More than half of the people in a University of Washington task force that will look at the access, quality and cost of medical education in Washington are from Spokane or have ties here.
That’s significant as tensions between UW and Washington State University mount over the future of medical education in the state.
UW announced last month that former Gov. Dan Evans will lead a task force to look at the future of the 40-year-old, five-state WWAMI program that offers medical education in Washington, Wyoming, Alaska, Montana and Idaho. News of the task force came just days after UW administrators met with WSU President Elson Floyd and WSU Spokane Chancellor Lisa Brown, who said WSU will study splitting off from the WWAMI system to launch an independent medical school in Spokane.
UW officials have repeatedly said they want to preserve and strengthen the WWAMI program instead, including adding more students in Spokane and retooling the medical curriculum throughout the WWAMI system.

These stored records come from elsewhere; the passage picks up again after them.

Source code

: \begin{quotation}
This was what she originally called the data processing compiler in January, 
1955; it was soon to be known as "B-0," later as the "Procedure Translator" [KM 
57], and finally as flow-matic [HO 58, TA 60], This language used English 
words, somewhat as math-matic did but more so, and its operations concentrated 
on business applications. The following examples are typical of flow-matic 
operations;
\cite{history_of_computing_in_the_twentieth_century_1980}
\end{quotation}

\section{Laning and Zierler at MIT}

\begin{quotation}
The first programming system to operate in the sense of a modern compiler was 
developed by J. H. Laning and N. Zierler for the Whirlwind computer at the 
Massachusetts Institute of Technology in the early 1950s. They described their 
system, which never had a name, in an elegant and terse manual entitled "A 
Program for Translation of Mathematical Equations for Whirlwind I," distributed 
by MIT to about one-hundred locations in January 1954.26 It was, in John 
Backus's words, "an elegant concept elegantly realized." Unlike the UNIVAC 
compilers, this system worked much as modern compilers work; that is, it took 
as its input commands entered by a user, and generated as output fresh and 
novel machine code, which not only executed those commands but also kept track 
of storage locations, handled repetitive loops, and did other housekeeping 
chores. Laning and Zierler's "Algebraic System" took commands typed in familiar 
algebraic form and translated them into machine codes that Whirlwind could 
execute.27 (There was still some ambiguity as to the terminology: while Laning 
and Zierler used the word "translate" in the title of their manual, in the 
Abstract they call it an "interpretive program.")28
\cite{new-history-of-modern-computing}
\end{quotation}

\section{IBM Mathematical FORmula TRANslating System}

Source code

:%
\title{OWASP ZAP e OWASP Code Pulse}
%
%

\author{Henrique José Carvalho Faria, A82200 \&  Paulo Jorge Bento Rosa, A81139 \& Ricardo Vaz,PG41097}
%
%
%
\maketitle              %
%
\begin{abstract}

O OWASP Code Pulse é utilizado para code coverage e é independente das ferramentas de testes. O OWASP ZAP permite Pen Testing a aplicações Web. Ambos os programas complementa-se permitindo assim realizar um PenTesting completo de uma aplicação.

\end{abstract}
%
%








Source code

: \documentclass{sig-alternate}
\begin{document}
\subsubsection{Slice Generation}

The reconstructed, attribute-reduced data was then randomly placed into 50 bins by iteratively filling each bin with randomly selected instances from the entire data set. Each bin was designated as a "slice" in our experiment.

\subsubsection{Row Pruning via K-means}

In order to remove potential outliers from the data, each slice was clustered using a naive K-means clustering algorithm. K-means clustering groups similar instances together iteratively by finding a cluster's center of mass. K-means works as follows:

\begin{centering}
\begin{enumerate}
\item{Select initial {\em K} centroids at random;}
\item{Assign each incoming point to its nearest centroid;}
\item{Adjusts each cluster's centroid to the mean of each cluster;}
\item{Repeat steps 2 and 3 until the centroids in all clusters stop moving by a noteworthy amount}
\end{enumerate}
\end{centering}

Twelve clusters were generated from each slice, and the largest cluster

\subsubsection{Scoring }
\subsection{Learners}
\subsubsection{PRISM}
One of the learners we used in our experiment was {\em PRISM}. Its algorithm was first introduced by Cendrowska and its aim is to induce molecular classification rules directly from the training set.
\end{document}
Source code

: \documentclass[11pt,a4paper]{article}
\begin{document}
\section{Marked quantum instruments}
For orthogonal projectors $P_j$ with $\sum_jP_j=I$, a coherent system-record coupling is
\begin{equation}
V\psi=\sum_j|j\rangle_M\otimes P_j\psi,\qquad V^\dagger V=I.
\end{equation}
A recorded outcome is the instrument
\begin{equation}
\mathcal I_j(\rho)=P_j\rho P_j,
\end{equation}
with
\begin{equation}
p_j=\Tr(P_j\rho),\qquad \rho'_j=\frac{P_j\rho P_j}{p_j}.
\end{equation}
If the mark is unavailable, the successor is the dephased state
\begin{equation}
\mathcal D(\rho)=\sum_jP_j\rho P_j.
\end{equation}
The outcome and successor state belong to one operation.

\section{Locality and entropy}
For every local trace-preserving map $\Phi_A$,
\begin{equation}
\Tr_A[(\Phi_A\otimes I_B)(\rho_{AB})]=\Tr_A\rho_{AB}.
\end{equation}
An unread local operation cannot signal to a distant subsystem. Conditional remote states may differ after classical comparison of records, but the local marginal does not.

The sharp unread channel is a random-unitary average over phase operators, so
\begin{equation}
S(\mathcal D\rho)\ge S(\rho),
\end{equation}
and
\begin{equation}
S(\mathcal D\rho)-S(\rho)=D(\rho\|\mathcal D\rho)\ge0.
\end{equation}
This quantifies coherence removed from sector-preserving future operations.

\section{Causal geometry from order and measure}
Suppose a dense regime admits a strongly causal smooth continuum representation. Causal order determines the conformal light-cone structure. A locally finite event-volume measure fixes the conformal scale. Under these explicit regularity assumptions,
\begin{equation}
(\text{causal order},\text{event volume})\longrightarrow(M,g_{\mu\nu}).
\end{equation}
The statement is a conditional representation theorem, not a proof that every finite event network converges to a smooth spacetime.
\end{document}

The UW task force includes former chairman of Old National Bank Dave Clack; his wife and former UW regent Mari Clack; Scott Morris, CEO of Avista Corp.; Betsy Cowles, chairwoman of Cowles Publishing Co. (which owns The Spokesman-Review); Kristi Blake, a Spokane resident and UW regent; and Phyllis Campbell, a former Spokane resident who’s currently vice chairwoman of JPMorgan Chase.

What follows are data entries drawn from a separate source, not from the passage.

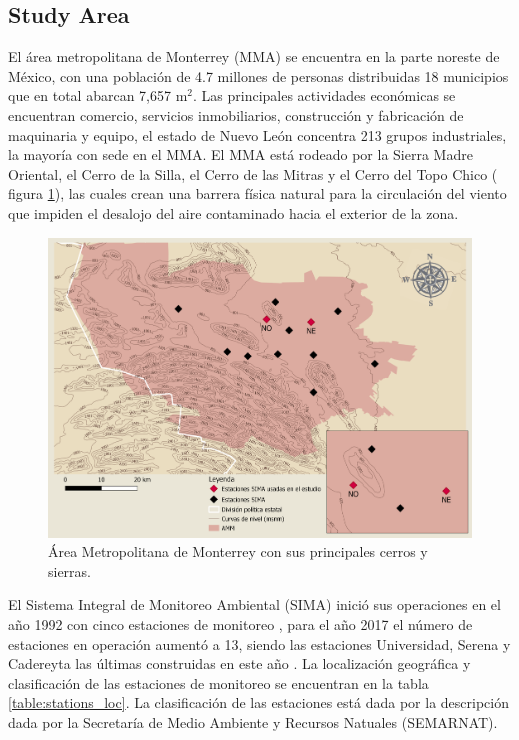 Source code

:\subsection{Study Area}
El área metropolitana de Monterrey (MMA) se encuentra en la parte noreste de México, con una población de 4.7 millones de personas distribuidas 18 municipios que en total abarcan 7,657 m$^2$\cite{inegi2015}. Las principales actividades económicas se encuentran comercio, servicios inmobiliarios, construcción y fabricación de maquinaria y equipo, el estado de Nuevo León concentra 213 grupos industriales, la mayoría con sede en el MMA. El MMA está rodeado por la Sierra Madre Oriental, el Cerro de la Silla, el Cerro de las Mitras y el Cerro del Topo Chico ( figura \ref{fig:map}), las cuales crean una barrera física natural para la circulación del viento que impiden el desalojo del aire contaminado hacia el exterior de la zona.\cite{proaire2008}
\begin{figure}[H]
  \centering
  \includegraphics[scale=0.2]{images/map.png}
  \caption{Área Metropolitana de Monterrey con sus principales cerros y sierras.}
  \label{fig:map}
\end{figure}
El Sistema Integral de Monitoreo Ambiental (SIMA) inició sus operaciones en el año 1992 con cinco estaciones de monitoreo , para el año 2017 el número de estaciones en operación aumentó a 13, siendo las estaciones Universidad, Serena y Cadereyta las últimas construidas en este año \cite{simapage}. La localización geográfica y clasificación de las estaciones de monitoreo se encuentran en la tabla \ref{table:stations_loc}. La clasificación de las estaciones está dada por la descripción dada por la Secretaría de Medio Ambiente y Recursos Natuales (SEMARNAT). \cite{proaire2016}

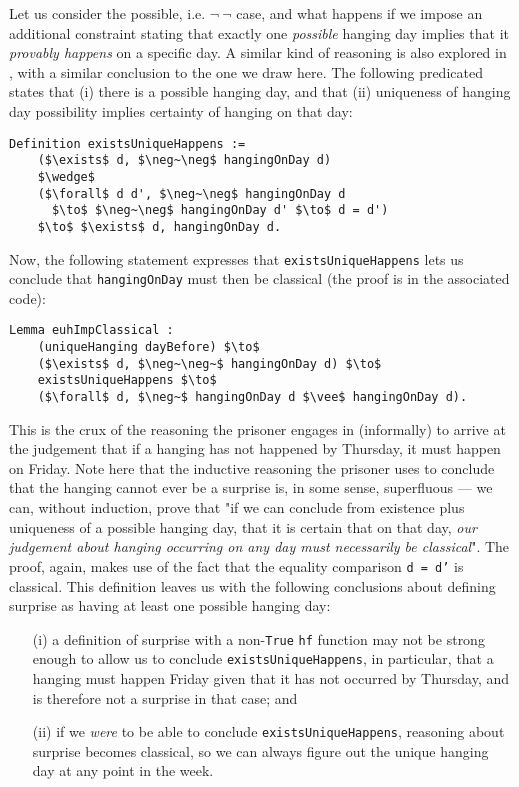 \documentclass[runningheads]{llncs}
\begin{document}
Let us consider the possible, i.e. $\neg~\neg$ case, and
what happens if we impose an additional constraint stating that
exactly one \emph{possible} hanging
day implies that it \emph{provably happens} on a specific day. A similar kind of reasoning is also explored in
\cite{fourpossible}, with a similar conclusion to the one we draw here. The following
predicated states that (i) there is a possible hanging day, and that (ii) uniqueness of hanging day
possibility implies certainty of hanging on that day:

\begin{lstlisting}[mathescape=true]
  Definition existsUniqueHappens :=
    ($\exists$ d, $\neg~\neg$ hangingOnDay d)
    $\wedge$
    ($\forall$ d d', $\neg~\neg$ hangingOnDay d
      $\to$ $\neg~\neg$ hangingOnDay d' $\to$ d = d')
    $\to$ $\exists$ d, hangingOnDay d.
\end{lstlisting}

Now, the following statement expresses that {\tt existsUniqueHappens} lets us
conclude that {\tt hangingOnDay} must then be classical (the proof is in the
associated code):

\begin{lstlisting}[mathescape=true]
  Lemma euhImpClassical :
    (uniqueHanging dayBefore) $\to$
    ($\exists$ d, $\neg~\neg~$ hangingOnDay d) $\to$
    existsUniqueHappens $\to$
    ($\forall$ d, $\neg~$ hangingOnDay d $\vee$ hangingOnDay d).
\end{lstlisting}

This is the crux of the reasoning the prisoner
engages in (informally) to arrive at the judgement that
if a hanging has not happened by Thursday, it must happen on Friday.
Note here that the inductive reasoning the prisoner uses to conclude that the
hanging cannot ever be a surprise is, in some sense, superfluous --- we can,
without induction, prove that "if we can conclude
from existence plus uniqueness of a possible hanging day, that it is certain that on that day,
\emph{our judgement about hanging occurring on any day must necessarily be classical}".
The proof, again, makes use of the fact that the equality comparison {\tt d = d'} is
classical. This definition leaves us with the following conclusions about defining surprise as
having at least one possible hanging day:

\begin{itemize}
  \item[(i)] a definition of surprise with a non-{\tt True} {\tt hf} function
  may not be strong enough to allow us to conclude
  {\tt existsUniqueHappens}, in particular, that a hanging
  must happen Friday given that it has not occurred by Thursday, and is
  therefore not a surprise in that case; and \newline
  \item[(ii)] if we \emph{were} to be able to conclude {\tt existsUniqueHappens},
  reasoning about surprise
  becomes classical, so we can always figure out the unique hanging day at any point in the week.
\end{itemize}
\end{document}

Two Washington State University regents also are on the task force – Lura Powell and Mike Worthy. The other members are Rogelio Riojas, a UW regent, and Jerry Grinstein, a member of the UW Medicine Board.
The task force is part of “Next Generation WWAMI,” a project to look at how the medical education model can be adapted to meet local health care needs, a news release said.
The task force’s first meeting will be held in Spokane on April 21.